MATERIAL SHOWN
---*---

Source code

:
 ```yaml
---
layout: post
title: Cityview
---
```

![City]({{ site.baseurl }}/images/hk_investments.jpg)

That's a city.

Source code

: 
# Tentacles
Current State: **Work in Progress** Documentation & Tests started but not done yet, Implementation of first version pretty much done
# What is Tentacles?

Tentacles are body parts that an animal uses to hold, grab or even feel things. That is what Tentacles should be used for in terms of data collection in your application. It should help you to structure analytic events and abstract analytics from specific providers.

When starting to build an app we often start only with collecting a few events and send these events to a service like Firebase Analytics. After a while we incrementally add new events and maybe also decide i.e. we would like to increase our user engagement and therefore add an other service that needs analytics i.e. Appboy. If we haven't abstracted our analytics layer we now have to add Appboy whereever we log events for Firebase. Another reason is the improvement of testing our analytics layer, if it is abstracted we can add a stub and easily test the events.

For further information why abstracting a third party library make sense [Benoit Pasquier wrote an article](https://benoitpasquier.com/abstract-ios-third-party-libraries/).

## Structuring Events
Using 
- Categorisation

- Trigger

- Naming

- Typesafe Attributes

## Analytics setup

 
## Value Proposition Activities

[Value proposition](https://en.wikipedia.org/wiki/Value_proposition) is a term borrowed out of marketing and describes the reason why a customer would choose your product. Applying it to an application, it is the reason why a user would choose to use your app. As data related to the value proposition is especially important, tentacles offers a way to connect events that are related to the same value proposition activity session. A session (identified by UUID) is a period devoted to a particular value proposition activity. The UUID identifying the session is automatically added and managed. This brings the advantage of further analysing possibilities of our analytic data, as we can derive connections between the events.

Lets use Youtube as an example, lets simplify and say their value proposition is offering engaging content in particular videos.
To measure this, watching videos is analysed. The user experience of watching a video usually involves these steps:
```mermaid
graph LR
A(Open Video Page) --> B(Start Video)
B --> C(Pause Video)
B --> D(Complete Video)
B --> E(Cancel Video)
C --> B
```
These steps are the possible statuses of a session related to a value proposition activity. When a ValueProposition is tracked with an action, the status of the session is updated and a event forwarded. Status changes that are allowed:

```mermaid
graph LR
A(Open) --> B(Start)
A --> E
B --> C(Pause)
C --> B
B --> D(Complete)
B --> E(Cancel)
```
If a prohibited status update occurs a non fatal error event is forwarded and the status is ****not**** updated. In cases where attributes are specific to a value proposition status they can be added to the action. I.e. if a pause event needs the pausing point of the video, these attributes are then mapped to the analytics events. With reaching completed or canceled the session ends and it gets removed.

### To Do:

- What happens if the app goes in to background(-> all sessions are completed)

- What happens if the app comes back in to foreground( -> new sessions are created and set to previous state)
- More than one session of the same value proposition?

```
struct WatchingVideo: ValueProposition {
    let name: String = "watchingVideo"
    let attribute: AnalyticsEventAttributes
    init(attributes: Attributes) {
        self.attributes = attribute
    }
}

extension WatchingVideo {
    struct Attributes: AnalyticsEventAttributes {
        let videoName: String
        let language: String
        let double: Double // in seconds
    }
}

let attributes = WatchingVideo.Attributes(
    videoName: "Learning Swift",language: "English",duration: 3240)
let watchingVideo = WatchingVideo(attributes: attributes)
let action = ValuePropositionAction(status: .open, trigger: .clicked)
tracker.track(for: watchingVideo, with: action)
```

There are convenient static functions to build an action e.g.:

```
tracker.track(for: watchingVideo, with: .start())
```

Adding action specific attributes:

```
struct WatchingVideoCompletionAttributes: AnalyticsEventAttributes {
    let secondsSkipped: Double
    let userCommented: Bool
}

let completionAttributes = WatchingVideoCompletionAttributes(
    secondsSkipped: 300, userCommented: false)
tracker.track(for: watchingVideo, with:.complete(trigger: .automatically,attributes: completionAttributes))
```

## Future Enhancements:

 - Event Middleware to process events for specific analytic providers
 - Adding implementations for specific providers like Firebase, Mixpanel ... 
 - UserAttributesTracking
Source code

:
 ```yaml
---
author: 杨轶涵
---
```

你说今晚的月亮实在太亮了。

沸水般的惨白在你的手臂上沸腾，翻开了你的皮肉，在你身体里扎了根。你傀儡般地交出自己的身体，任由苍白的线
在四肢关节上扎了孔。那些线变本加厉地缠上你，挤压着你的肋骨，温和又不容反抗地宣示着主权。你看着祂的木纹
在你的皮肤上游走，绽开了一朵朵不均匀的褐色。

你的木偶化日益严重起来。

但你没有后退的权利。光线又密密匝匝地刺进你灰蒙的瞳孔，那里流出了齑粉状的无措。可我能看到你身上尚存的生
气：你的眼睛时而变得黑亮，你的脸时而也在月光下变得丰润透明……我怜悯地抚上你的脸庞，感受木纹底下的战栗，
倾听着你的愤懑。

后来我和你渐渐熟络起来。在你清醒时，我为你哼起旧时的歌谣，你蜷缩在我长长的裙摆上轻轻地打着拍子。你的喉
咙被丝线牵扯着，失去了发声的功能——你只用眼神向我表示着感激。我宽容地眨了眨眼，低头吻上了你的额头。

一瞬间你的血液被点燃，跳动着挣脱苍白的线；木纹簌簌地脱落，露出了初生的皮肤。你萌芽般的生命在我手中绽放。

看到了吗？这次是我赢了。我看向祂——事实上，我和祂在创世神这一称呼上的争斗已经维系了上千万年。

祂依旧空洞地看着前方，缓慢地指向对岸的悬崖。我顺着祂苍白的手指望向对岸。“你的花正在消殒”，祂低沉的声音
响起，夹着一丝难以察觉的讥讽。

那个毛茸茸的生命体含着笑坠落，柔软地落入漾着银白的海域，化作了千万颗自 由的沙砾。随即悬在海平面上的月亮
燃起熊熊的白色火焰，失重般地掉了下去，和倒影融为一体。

---*---

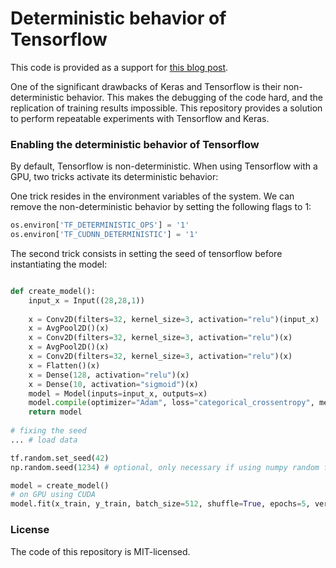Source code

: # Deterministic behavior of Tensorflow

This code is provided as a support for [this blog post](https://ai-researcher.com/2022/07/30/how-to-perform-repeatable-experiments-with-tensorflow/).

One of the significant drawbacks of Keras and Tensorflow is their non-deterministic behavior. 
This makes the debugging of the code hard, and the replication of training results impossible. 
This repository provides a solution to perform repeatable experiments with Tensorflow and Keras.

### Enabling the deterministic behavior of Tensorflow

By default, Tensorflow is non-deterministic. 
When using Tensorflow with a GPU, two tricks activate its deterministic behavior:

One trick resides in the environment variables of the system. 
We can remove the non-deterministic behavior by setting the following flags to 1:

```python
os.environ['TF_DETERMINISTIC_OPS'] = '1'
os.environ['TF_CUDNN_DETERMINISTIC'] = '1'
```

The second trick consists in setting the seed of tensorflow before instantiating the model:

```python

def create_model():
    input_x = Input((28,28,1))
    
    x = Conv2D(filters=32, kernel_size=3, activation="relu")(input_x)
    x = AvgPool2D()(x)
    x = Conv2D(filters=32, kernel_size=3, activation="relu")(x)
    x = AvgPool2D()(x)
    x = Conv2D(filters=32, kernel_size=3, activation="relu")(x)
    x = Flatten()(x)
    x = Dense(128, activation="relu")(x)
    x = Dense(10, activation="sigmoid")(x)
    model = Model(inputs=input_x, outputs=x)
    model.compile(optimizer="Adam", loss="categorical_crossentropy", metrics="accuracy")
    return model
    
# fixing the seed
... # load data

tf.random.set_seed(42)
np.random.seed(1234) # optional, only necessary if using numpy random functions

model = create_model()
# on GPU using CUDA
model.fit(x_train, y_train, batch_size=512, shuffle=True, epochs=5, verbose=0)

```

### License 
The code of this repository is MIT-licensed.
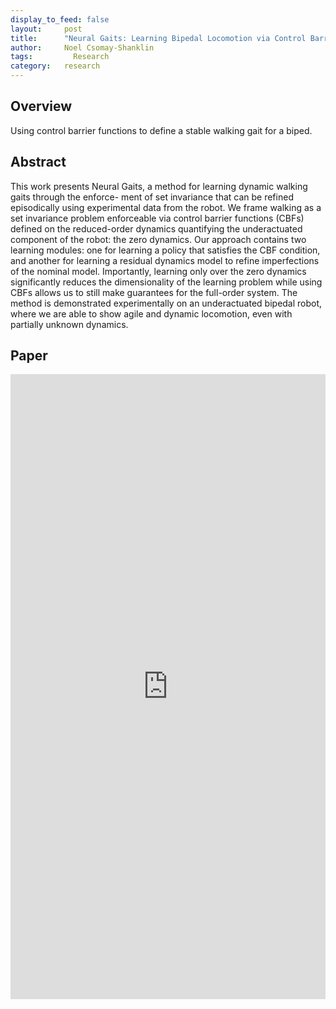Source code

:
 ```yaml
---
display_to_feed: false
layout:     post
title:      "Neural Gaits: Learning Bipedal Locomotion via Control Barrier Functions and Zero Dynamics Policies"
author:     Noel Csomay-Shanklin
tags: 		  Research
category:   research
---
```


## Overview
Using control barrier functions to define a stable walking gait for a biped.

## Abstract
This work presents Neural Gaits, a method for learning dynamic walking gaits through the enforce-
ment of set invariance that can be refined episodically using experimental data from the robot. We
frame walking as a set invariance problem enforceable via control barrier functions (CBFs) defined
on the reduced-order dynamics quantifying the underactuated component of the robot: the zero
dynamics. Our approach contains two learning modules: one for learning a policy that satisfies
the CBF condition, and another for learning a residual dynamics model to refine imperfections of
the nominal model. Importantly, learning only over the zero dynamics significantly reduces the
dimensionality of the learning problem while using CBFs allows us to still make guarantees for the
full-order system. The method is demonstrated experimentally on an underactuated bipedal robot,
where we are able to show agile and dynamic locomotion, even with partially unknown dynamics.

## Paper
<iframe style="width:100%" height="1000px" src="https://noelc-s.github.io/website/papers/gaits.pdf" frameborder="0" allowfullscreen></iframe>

---*---

GOAL OF THE EXERCISE
Should a line in the material contain "Dense", copy it.

EXERCISE SOLUTION
    x = Dense(128, activation="relu")(x)
    x = Dense(10, activation="sigmoid")(x)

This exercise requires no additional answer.